United Methodists have an opportunity to heal that rift by approving a full communion agreement during the 2012 General Conference, which meets April 24-May 4 in Tampa.
An affirmative vote would establish a new relationship among the African Methodist Episcopal, African Methodist Episcopal Zion, African Union Methodist Protestant, Christian Methodist Episcopal, Union American Methodist Episcopal and United Methodist denominations.
"I think it's important and significant because our family in the United States is not united, and there are reasons why this is so," said retired United Methodist Bishop Alfred L. Norris Sr., who leads the Pan-Methodist Commission.
Most of those reasons center around racism, he noted, with the other denominations "started as a response, reaction, revolt against inhumane treatment in the Methodist family."
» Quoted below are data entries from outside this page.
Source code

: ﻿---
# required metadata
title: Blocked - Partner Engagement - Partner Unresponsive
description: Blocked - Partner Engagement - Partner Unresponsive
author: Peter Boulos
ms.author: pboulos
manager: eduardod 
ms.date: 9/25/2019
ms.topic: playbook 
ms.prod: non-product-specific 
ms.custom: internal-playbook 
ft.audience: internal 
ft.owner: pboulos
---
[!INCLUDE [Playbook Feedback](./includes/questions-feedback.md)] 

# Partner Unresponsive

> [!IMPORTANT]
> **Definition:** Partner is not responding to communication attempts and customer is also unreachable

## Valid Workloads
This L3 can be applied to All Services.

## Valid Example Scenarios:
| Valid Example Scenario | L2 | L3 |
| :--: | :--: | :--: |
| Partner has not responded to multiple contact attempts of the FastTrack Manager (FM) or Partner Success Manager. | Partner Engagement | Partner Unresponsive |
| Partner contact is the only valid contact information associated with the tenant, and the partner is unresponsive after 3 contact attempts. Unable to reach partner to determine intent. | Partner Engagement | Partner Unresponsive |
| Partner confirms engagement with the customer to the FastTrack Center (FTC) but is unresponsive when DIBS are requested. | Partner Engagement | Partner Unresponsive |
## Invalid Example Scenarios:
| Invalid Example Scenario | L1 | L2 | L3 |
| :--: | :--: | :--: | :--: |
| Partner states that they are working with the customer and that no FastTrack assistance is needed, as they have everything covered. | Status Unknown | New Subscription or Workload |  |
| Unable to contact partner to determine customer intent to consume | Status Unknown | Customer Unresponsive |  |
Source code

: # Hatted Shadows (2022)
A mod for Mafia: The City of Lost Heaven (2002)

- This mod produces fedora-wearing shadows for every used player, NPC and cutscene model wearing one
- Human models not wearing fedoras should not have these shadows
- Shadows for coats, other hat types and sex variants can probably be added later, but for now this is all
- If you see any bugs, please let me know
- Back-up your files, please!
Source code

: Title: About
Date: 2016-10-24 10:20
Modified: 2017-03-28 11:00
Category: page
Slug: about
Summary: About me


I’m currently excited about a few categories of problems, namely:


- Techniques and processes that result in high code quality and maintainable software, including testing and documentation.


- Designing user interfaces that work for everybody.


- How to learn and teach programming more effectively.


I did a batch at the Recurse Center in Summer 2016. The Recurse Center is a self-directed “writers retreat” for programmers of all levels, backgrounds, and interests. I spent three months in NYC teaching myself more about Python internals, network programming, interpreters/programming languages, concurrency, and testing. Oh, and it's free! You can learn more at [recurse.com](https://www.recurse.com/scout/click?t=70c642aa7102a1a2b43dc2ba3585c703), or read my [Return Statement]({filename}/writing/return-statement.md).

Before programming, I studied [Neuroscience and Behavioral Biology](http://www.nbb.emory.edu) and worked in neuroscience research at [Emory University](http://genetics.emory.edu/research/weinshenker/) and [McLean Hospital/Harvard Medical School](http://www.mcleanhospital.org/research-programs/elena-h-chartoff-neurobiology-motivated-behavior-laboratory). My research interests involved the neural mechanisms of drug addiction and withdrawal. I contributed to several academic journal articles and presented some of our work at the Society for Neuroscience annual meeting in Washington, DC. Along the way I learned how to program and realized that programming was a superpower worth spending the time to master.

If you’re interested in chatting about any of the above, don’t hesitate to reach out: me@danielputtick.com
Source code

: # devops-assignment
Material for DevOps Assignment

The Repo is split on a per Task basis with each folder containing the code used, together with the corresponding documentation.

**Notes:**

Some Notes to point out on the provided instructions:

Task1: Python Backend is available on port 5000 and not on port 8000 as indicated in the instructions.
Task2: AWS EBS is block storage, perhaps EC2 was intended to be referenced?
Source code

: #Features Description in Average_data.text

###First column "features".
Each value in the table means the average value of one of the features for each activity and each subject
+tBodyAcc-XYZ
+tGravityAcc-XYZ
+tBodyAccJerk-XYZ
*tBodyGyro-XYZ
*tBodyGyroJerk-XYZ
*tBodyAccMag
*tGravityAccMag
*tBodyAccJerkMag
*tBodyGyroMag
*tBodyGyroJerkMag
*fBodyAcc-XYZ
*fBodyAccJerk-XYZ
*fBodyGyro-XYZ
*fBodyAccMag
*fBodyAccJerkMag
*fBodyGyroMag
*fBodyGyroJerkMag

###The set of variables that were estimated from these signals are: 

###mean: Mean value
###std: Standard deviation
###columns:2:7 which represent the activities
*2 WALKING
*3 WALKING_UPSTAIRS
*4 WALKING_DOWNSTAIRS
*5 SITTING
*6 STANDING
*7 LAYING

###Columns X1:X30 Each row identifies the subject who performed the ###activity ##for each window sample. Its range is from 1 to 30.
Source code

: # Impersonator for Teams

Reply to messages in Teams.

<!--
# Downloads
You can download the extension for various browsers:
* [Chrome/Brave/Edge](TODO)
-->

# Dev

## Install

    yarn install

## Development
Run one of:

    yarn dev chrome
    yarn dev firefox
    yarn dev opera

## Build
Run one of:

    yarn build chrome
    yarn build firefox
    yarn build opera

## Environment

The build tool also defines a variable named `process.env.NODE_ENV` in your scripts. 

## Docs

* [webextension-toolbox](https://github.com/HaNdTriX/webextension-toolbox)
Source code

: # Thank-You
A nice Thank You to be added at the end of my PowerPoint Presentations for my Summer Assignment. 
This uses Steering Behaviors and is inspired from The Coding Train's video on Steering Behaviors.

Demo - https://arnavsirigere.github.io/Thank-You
The six denominations all date back to Wesley and share many similarities, Norris said, "so this is a step forward for us to say to those who left because of that indignation that we are ready to reunite and we are ready to treat them as equal partners."
If approved, The United Methodist Church will be the last of the six denominations to adopt the full communion agreement, said the Rev. Stephen J. Sidorak Jr., top executive, United Methodist Commission on Christian Unity and Interreligious Concerns.
"I think the relationship among the Pan-Methodist churches exists primarily to repair the breach that opened up over two centuries ago," Sidorak said. "If full communion can represent a repair of that breach, all the better."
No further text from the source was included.